I'm gaining more energy and my skin is getting better. I have antibiotic and antifungal ointments as well as petroleum jelly and gentle skin care to use until I get better and less inflamed. My hands have been itchy and dry with cuts, but again I haven't used steroids this week. So I don't expect them to look not inflamed for that reason, and also based on the fact that I am recovering.
I know I'll be benefiting through my anti-inflammatory diet. I've been eating this way for over a month and love it. I am still making some adjustments like how to eat out, find snacks and condiments. I'm finding a balance. I'm still going to support my hormone and gut health. I'm at least happy that I'm supporting my hormones by quitting fasting, getting support from my mom which relieves stress, and taking cortisol-reducing adaptogens (doing this temporarily). Gut-wise I'm happy my h pylori test came back negative. It won't hurt to do this test annually with bloodwork. I just don't want to experience reinfection.
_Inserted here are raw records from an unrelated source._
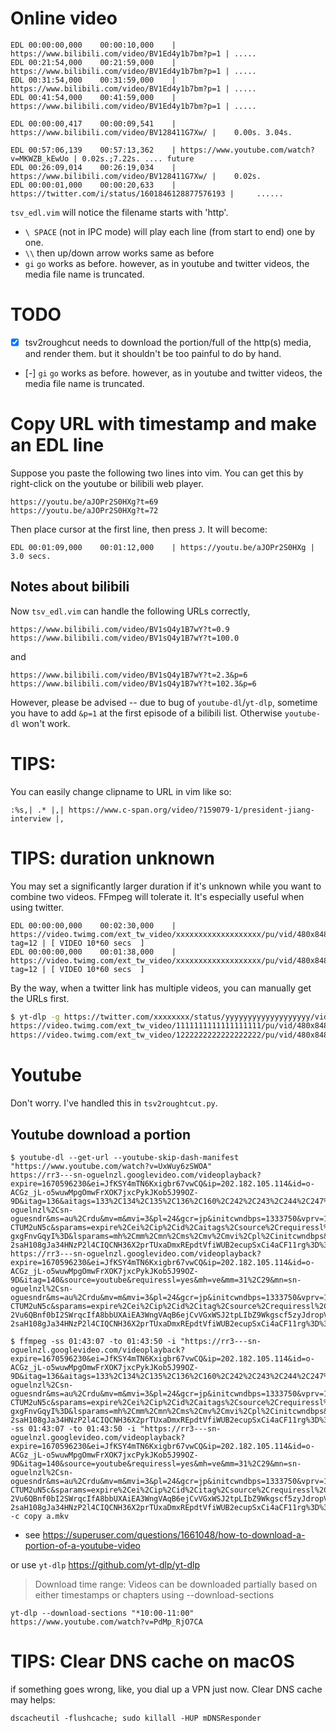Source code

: # Online video

```
EDL	00:00:00,000	00:00:10,000	| https://www.bilibili.com/video/BV1Ed4y1b7bm?p=1 |	.....
EDL	00:21:54,000	00:21:59,000	| https://www.bilibili.com/video/BV1Ed4y1b7bm?p=1 |	.....
EDL	00:31:54,000	00:31:59,000	| https://www.bilibili.com/video/BV1Ed4y1b7bm?p=1 |	.....
EDL	00:41:54,000	00:41:59,000	| https://www.bilibili.com/video/BV1Ed4y1b7bm?p=1 |	.....

EDL	00:00:00,417	00:00:09,541	| https://www.bilibili.com/video/BV128411G7Xw/ |	0.00s. 3.04s. 

EDL	00:57:06,139	00:57:13,362	| https://www.youtube.com/watch?v=MKWZB_kEwUo |	0.02s.;7.22s. .... future
EDL	00:26:09,014	00:26:19,034	| https://www.bilibili.com/video/BV128411G7Xw/ |	0.02s.
EDL	00:00:01,000	00:00:20,633	| https://twitter.com/i/status/1601846128877576193 |	 ......
```

`tsv_edl.vim` will notice the filename starts with 'http'.

 - `\ SPACE` (not in IPC mode) will play each line (from start to end) one by one. 
 - `\\` then up/down arrow works same as before
 - `gi`  `go` works as before. however, as in youtube and twitter videos, the media file name is truncated. 

# TODO

 - [X] tsv2roughcut needs to download the portion/full of the http(s) media, and render them. but it shouldn't be too painful to do by hand.
 - [-] `gi`  `go` works as before. however, as in youtube and twitter videos, the media file name is truncated. 


# Copy URL with timestamp and make an EDL line

Suppose you paste the following two lines into vim. You can get this by right-click on the youtube or bilibili web player.

```
https://youtu.be/aJOPr2S0HXg?t=69
https://youtu.be/aJOPr2S0HXg?t=72
```

Then place cursor at the first line, then press `J`. It will become:

```
EDL	00:01:09,000	00:01:12,000	| https://youtu.be/aJOPr2S0HXg |	3.0 secs. 
```
## Notes about bilibili

Now `tsv_edl.vim` can handle the following URLs correctly,

```
https://www.bilibili.com/video/BV1sQ4y1B7wY?t=0.9
https://www.bilibili.com/video/BV1sQ4y1B7wY?t=100.0
```

and 


```
https://www.bilibili.com/video/BV1sQ4y1B7wY?t=2.3&p=6
https://www.bilibili.com/video/BV1sQ4y1B7wY?t=102.3&p=6
```


However, please be advised -- due to bug of `youtube-dl`/`yt-dlp`, sometime you have to add `&p=1` at the first episode of a bilibili list. Otherwise `youtube-dl` won't work.


# TIPS:

You can easily change clipname to URL in vim like so:

```
:%s,| .* |,| https://www.c-span.org/video/?159079-1/president-jiang-interview |,
```

# TIPS: duration unknown

You may set a significantly larger duration if it's unknown while you want to combine two videos. FFmpeg will tolerate it. It's especially useful when using twitter.

```
EDL	00:00:00,000	00:02:30,000	| https://video.twimg.com/ext_tw_video/xxxxxxxxxxxxxxxxxxx/pu/vid/480x848/xxxxxxxxxxxxxxxx.mp4?tag=12 |	[ VIDEO 10*60 secs  ]
EDL	00:00:00,000	00:01:38,000	| https://video.twimg.com/ext_tw_video/xxxxxxxxxxxxxxxxxxx/pu/vid/480x848/yyyyyyyyyyyyyyyy.mp4?tag=12 |	[ VIDEO 10*60 secs  ]
```

By the way, when a twitter link has multiple videos, you can manually get the URLs first.

```bash
$ yt-dlp -g https://twitter.com/xxxxxxxx/status/yyyyyyyyyyyyyyyyyyy/video/2
https://video.twimg.com/ext_tw_video/1111111111111111111/pu/vid/480x848/aaaaaaaaaaaaaaaa.mp4?tag=12
https://video.twimg.com/ext_tw_video/1222222222222222222/pu/vid/480x848/bbbbbbbbbbbbbbbb.mp4?tag=12
```


# Youtube

Don't worry. I've handled this in `tsv2roughtcut.py`.


## Youtube download a portion

```
$ youtube-dl --get-url --youtube-skip-dash-manifest "https://www.youtube.com/watch?v=UxWuy6zSWOA"
https://rr3---sn-oguelnzl.googlevideo.com/videoplayback?expire=1670596230&ei=JfKSY4mTN6Kxigbr67vwCQ&ip=202.182.105.114&id=o-ACGz_jL-o5wuwMpgOmwFrXOK7jxcPykJKob5J99OZ-9D&itag=136&aitags=133%2C134%2C135%2C136%2C160%2C242%2C243%2C244%2C247%2C278&source=youtube&requiressl=yes&mh=ve&mm=31%2C29&mn=sn-oguelnzl%2Csn-oguesndr&ms=au%2Crdu&mv=m&mvi=3&pl=24&gcr=jp&initcwndbps=1333750&vprv=1&mime=video%2Fmp4&ns=wPf3BtPCRZf1cF0LLngcaDkJ&gir=yes&clen=1265600061&otfp=1&dur=6490.249&lmt=1624129867558506&mt=1670574291&fvip=3&keepalive=yes&fexp=24001373%2C24007246&c=WEB&txp=6216224&n=wjxP4kp-CTUM2uN5c&sparams=expire%2Cei%2Cip%2Cid%2Caitags%2Csource%2Crequiressl%2Cgcr%2Cvprv%2Cmime%2Cns%2Cgir%2Cclen%2Cotfp%2Cdur%2Clmt&sig=AOq0QJ8wRgIhAJfXcpAhTjmtU_Lbk4NwczKrWYxSxj8zFqFSOoDuQFFQAiEAhWEECaLBlVGKA9ZDRUtSjSKIq2pQrtSf-gxgFnvGqyI%3D&lsparams=mh%2Cmm%2Cmn%2Cms%2Cmv%2Cmvi%2Cpl%2Cinitcwndbps&lsig=AG3C_xAwRQIgThtalb7xvhLkIMPGcizAK3j-2saH108gJa34HNzP2l4CIQCNH36X2prTUxaDmxREpdtVfiWUB2ecupSxCi4aCF11rg%3D%3D
https://rr3---sn-oguelnzl.googlevideo.com/videoplayback?expire=1670596230&ei=JfKSY4mTN6Kxigbr67vwCQ&ip=202.182.105.114&id=o-ACGz_jL-o5wuwMpgOmwFrXOK7jxcPykJKob5J99OZ-9D&itag=140&source=youtube&requiressl=yes&mh=ve&mm=31%2C29&mn=sn-oguelnzl%2Csn-oguesndr&ms=au%2Crdu&mv=m&mvi=3&pl=24&gcr=jp&initcwndbps=1333750&vprv=1&mime=audio%2Fmp4&ns=wPf3BtPCRZf1cF0LLngcaDkJ&gir=yes&clen=105040576&otfp=1&dur=6490.394&lmt=1624130253419646&mt=1670574291&fvip=3&keepalive=yes&fexp=24001373%2C24007246&c=WEB&txp=6211224&n=wjxP4kp-CTUM2uN5c&sparams=expire%2Cei%2Cip%2Cid%2Citag%2Csource%2Crequiressl%2Cgcr%2Cvprv%2Cmime%2Cns%2Cgir%2Cclen%2Cotfp%2Cdur%2Clmt&sig=AOq0QJ8wRgIhAJAMguVNzfE11WIc5x-2Vu6QBnf0bI2SWrqcIfA8bbUXAiEA3WngVAqB6ejCvVGxWSJ2tpLIbZ9Wkgscf5zyJdropVM%3D&lsparams=mh%2Cmm%2Cmn%2Cms%2Cmv%2Cmvi%2Cpl%2Cinitcwndbps&lsig=AG3C_xAwRQIgThtalb7xvhLkIMPGcizAK3j-2saH108gJa34HNzP2l4CIQCNH36X2prTUxaDmxREpdtVfiWUB2ecupSxCi4aCF11rg%3D%3D

$ ffmpeg -ss 01:43:07 -to 01:43:50 -i "https://rr3---sn-oguelnzl.googlevideo.com/videoplayback?expire=1670596230&ei=JfKSY4mTN6Kxigbr67vwCQ&ip=202.182.105.114&id=o-ACGz_jL-o5wuwMpgOmwFrXOK7jxcPykJKob5J99OZ-9D&itag=136&aitags=133%2C134%2C135%2C136%2C160%2C242%2C243%2C244%2C247%2C278&source=youtube&requiressl=yes&mh=ve&mm=31%2C29&mn=sn-oguelnzl%2Csn-oguesndr&ms=au%2Crdu&mv=m&mvi=3&pl=24&gcr=jp&initcwndbps=1333750&vprv=1&mime=video%2Fmp4&ns=wPf3BtPCRZf1cF0LLngcaDkJ&gir=yes&clen=1265600061&otfp=1&dur=6490.249&lmt=1624129867558506&mt=1670574291&fvip=3&keepalive=yes&fexp=24001373%2C24007246&c=WEB&txp=6216224&n=wjxP4kp-CTUM2uN5c&sparams=expire%2Cei%2Cip%2Cid%2Caitags%2Csource%2Crequiressl%2Cgcr%2Cvprv%2Cmime%2Cns%2Cgir%2Cclen%2Cotfp%2Cdur%2Clmt&sig=AOq0QJ8wRgIhAJfXcpAhTjmtU_Lbk4NwczKrWYxSxj8zFqFSOoDuQFFQAiEAhWEECaLBlVGKA9ZDRUtSjSKIq2pQrtSf-gxgFnvGqyI%3D&lsparams=mh%2Cmm%2Cmn%2Cms%2Cmv%2Cmvi%2Cpl%2Cinitcwndbps&lsig=AG3C_xAwRQIgThtalb7xvhLkIMPGcizAK3j-2saH108gJa34HNzP2l4CIQCNH36X2prTUxaDmxREpdtVfiWUB2ecupSxCi4aCF11rg%3D%3D" -ss 01:43:07 -to 01:43:50 -i "https://rr3---sn-oguelnzl.googlevideo.com/videoplayback?expire=1670596230&ei=JfKSY4mTN6Kxigbr67vwCQ&ip=202.182.105.114&id=o-ACGz_jL-o5wuwMpgOmwFrXOK7jxcPykJKob5J99OZ-9D&itag=140&source=youtube&requiressl=yes&mh=ve&mm=31%2C29&mn=sn-oguelnzl%2Csn-oguesndr&ms=au%2Crdu&mv=m&mvi=3&pl=24&gcr=jp&initcwndbps=1333750&vprv=1&mime=audio%2Fmp4&ns=wPf3BtPCRZf1cF0LLngcaDkJ&gir=yes&clen=105040576&otfp=1&dur=6490.394&lmt=1624130253419646&mt=1670574291&fvip=3&keepalive=yes&fexp=24001373%2C24007246&c=WEB&txp=6211224&n=wjxP4kp-CTUM2uN5c&sparams=expire%2Cei%2Cip%2Cid%2Citag%2Csource%2Crequiressl%2Cgcr%2Cvprv%2Cmime%2Cns%2Cgir%2Cclen%2Cotfp%2Cdur%2Clmt&sig=AOq0QJ8wRgIhAJAMguVNzfE11WIc5x-2Vu6QBnf0bI2SWrqcIfA8bbUXAiEA3WngVAqB6ejCvVGxWSJ2tpLIbZ9Wkgscf5zyJdropVM%3D&lsparams=mh%2Cmm%2Cmn%2Cms%2Cmv%2Cmvi%2Cpl%2Cinitcwndbps&lsig=AG3C_xAwRQIgThtalb7xvhLkIMPGcizAK3j-2saH108gJa34HNzP2l4CIQCNH36X2prTUxaDmxREpdtVfiWUB2ecupSxCi4aCF11rg%3D%3D"  -c copy a.mkv

```


 - see <https://superuser.com/questions/1661048/how-to-download-a-portion-of-a-youtube-video>


or use `yt-dlp` <https://github.com/yt-dlp/yt-dlp>

> Download time range: Videos can be downloaded partially based on either timestamps or chapters using --download-sections

```
yt-dlp --download-sections "*10:00-11:00" https://www.youtube.com/watch?v=PdMp_RjO7CA
```

# TIPS: Clear DNS cache on macOS

if something goes wrong, like, you dial up a VPN just now. Clear DNS cache may helps:

```
dscacheutil -flushcache; sudo killall -HUP mDNSResponder
```
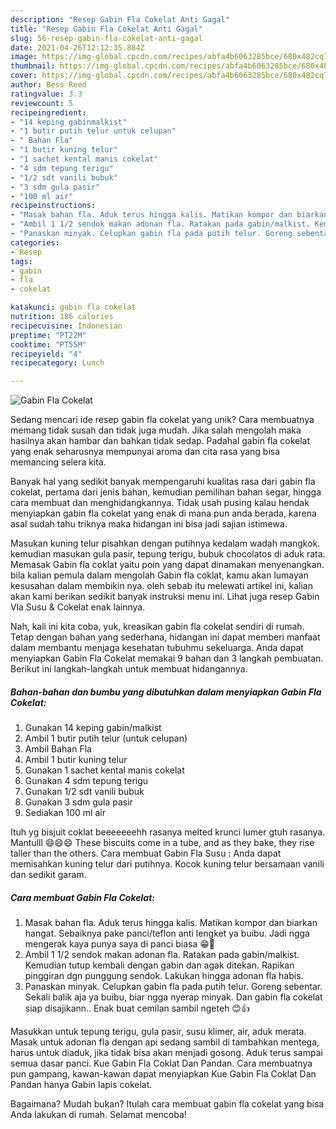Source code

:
 ```yaml
---
description: "Resep Gabin Fla Cokelat Anti Gagal"
title: "Resep Gabin Fla Cokelat Anti Gagal"
slug: 56-resep-gabin-fla-cokelat-anti-gagal
date: 2021-04-26T12:12:35.884Z
image: https://img-global.cpcdn.com/recipes/abfa4b6063285bce/680x482cq70/gabin-fla-cokelat-foto-resep-utama.jpg
thumbnail: https://img-global.cpcdn.com/recipes/abfa4b6063285bce/680x482cq70/gabin-fla-cokelat-foto-resep-utama.jpg
cover: https://img-global.cpcdn.com/recipes/abfa4b6063285bce/680x482cq70/gabin-fla-cokelat-foto-resep-utama.jpg
author: Bess Reed
ratingvalue: 3.3
reviewcount: 5
recipeingredient:
- "14 keping gabinmalkist"
- "1 butir putih telur untuk celupan"
- " Bahan Fla"
- "1 butir kuning telur"
- "1 sachet kental manis cokelat"
- "4 sdm tepung terigu"
- "1/2 sdt vanili bubuk"
- "3 sdm gula pasir"
- "100 ml air"
recipeinstructions:
- "Masak bahan fla. Aduk terus hingga kalis. Matikan kompor dan biarkan hangat. Sebaiknya pake panci/teflon anti lengket ya buibu. Jadi ngga mengerak kaya punya saya di panci biasa 😁🤣"
- "Ambil 1 1/2 sendok makan adonan fla. Ratakan pada gabin/malkist. Kemudian tutup kembali dengan gabin dan agak ditekan. Rapikan pinggiran dgn punggung sendok. Lakukan hingga adonan fla habis."
- "Panaskan minyak. Celupkan gabin fla pada putih telur. Goreng sebentar. Sekali balik aja ya buibu, biar ngga nyerap minyak. Dan gabin fla cokelat siap disajikann.. Enak buat cemilan sambil ngeteh 😊👍"
categories:
- Resep
tags:
- gabin
- fla
- cokelat

katakunci: gabin fla cokelat 
nutrition: 186 calories
recipecuisine: Indonesian
preptime: "PT22M"
cooktime: "PT55M"
recipeyield: "4"
recipecategory: Lunch

---
```



![Gabin Fla Cokelat](https://img-global.cpcdn.com/recipes/abfa4b6063285bce/680x482cq70/gabin-fla-cokelat-foto-resep-utama.jpg)

Sedang mencari ide resep gabin fla cokelat yang unik? Cara membuatnya memang tidak susah dan tidak juga mudah. Jika salah mengolah maka hasilnya akan hambar dan bahkan tidak sedap. Padahal gabin fla cokelat yang enak seharusnya mempunyai aroma dan cita rasa yang bisa memancing selera kita.

Banyak hal yang sedikit banyak mempengaruhi kualitas rasa dari gabin fla cokelat, pertama dari jenis bahan, kemudian pemilihan bahan segar, hingga cara membuat dan menghidangkannya. Tidak usah pusing kalau hendak menyiapkan gabin fla cokelat yang enak di mana pun anda berada, karena asal sudah tahu triknya maka hidangan ini bisa jadi sajian istimewa.

Masukan kuning telur pisahkan dengan putihnya kedalam wadah mangkok. kemudian masukan gula pasir, tepung terigu, bubuk chocolatos di aduk rata. Memasak Gabin fla coklat yaitu poin yang dapat dinamakan menyenangkan. bila kalian pemula dalam mengolah Gabin fla coklat, kamu akan lumayan kesusahan dalam membikin nya. oleh sebab itu melewati artikel ini, kalian akan kami berikan sedikit banyak instruksi menu ini. Lihat juga resep Gabin Vla Susu &amp; Cokelat enak lainnya.


Nah, kali ini kita coba, yuk, kreasikan gabin fla cokelat sendiri di rumah. Tetap dengan bahan yang sederhana, hidangan ini dapat memberi manfaat dalam membantu menjaga kesehatan tubuhmu sekeluarga. Anda dapat menyiapkan Gabin Fla Cokelat memakai 9 bahan dan 3 langkah pembuatan. Berikut ini langkah-langkah untuk membuat hidangannya.

<!--inarticleads1-->

##### Bahan-bahan dan bumbu yang dibutuhkan dalam menyiapkan Gabin Fla Cokelat:

1. Gunakan 14 keping gabin/malkist
1. Ambil 1 butir putih telur (untuk celupan)
1. Ambil  Bahan Fla
1. Ambil 1 butir kuning telur
1. Gunakan 1 sachet kental manis cokelat
1. Gunakan 4 sdm tepung terigu
1. Gunakan 1/2 sdt vanili bubuk
1. Gunakan 3 sdm gula pasir
1. Sediakan 100 ml air


Ituh yg bisjuit coklat beeeeeeehh rasanya melted krunci lumer gtuh rasanya. Mantulll 😄😄😄 These biscuits come in a tube, and as they bake, they rise taller than the others. Cara membuat Gabin Fla Susu : Anda dapat memisahkan kuning telur dari putihnya. Kocok kuning telur bersamaan vanili dan sedikit garam. 

<!--inarticleads2-->

##### Cara membuat Gabin Fla Cokelat:

1. Masak bahan fla. Aduk terus hingga kalis. Matikan kompor dan biarkan hangat. Sebaiknya pake panci/teflon anti lengket ya buibu. Jadi ngga mengerak kaya punya saya di panci biasa 😁🤣
1. Ambil 1 1/2 sendok makan adonan fla. Ratakan pada gabin/malkist. Kemudian tutup kembali dengan gabin dan agak ditekan. Rapikan pinggiran dgn punggung sendok. Lakukan hingga adonan fla habis.
1. Panaskan minyak. Celupkan gabin fla pada putih telur. Goreng sebentar. Sekali balik aja ya buibu, biar ngga nyerap minyak. Dan gabin fla cokelat siap disajikann.. Enak buat cemilan sambil ngeteh 😊👍


Masukkan untuk tepung terigu, gula pasir, susu klimer, air, aduk merata. Masak untuk adonan fla dengan api sedang sambil di tambahkan mentega, harus untuk diaduk, jika tidak bisa akan menjadi gosong. Aduk terus sampai semua dasar panci. Kue Gabin Fla Coklat Dan Pandan. Cara membuatnya pun gampang, kawan-kawan dapat menyiapkan Kue Gabin Fla Coklat Dan Pandan hanya Gabin lapis cokelat. 

Bagaimana? Mudah bukan? Itulah cara membuat gabin fla cokelat yang bisa Anda lakukan di rumah. Selamat mencoba!
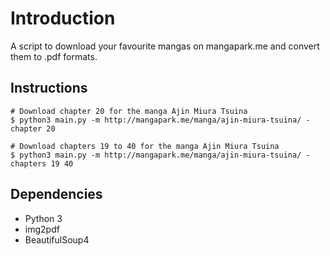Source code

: # Introduction

A script to download your favourite mangas on mangapark.me and convert them to .pdf formats.

## Instructions

```
# Download chapter 20 for the manga Ajin Miura Tsuina
$ python3 main.py -m http://mangapark.me/manga/ajin-miura-tsuina/ -chapter 20

# Download chapters 19 to 40 for the manga Ajin Miura Tsuina
$ python3 main.py -m http://mangapark.me/manga/ajin-miura-tsuina/ -chapters 19 40
```

## Dependencies

- Python 3
- img2pdf
- BeautifulSoup4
I'm going to work on stress relief and yogs/relaxing workouts to further help my hormones, and ask about enzymes and stomach acid during my mineral scan. This will be the LAST doctor appointment I make in private. Everything else afterwards, I will never hide from my mom anymore. I'm a hypochondriac yet I hate hiding health stuff from the person who heals me the most. I cannot do it anymore because I feel bad and need her help. 1 more visit and *that's it* no exceptions.
I need a lot of mental health support. I have trauma, and possible autism, and this has been a touch year and I've considered seeking psychiatric help because I need serious help. My mom is going to help me with this, and I'm going to the dentist with her, another area of my health heavily tied with childhood trauma I haven't healed from yet. The physical and mental health trauma hasn't healed and cuts deeper and deeper. I can't take it anymore, I don't want to be sick.
If I do recover and heal, then I'll be able to make it to next year focusing on socializing and intimacy, 2 areas I am scared of. I know I'm talking with someone already, but I know I need to establish truly healthy relationships to the point where I can trust others as a vulnerable and traumatized person and stop fearing intimacy. I'm worried of something bad happening which will psychologically scar me, and I don't need any more scarring.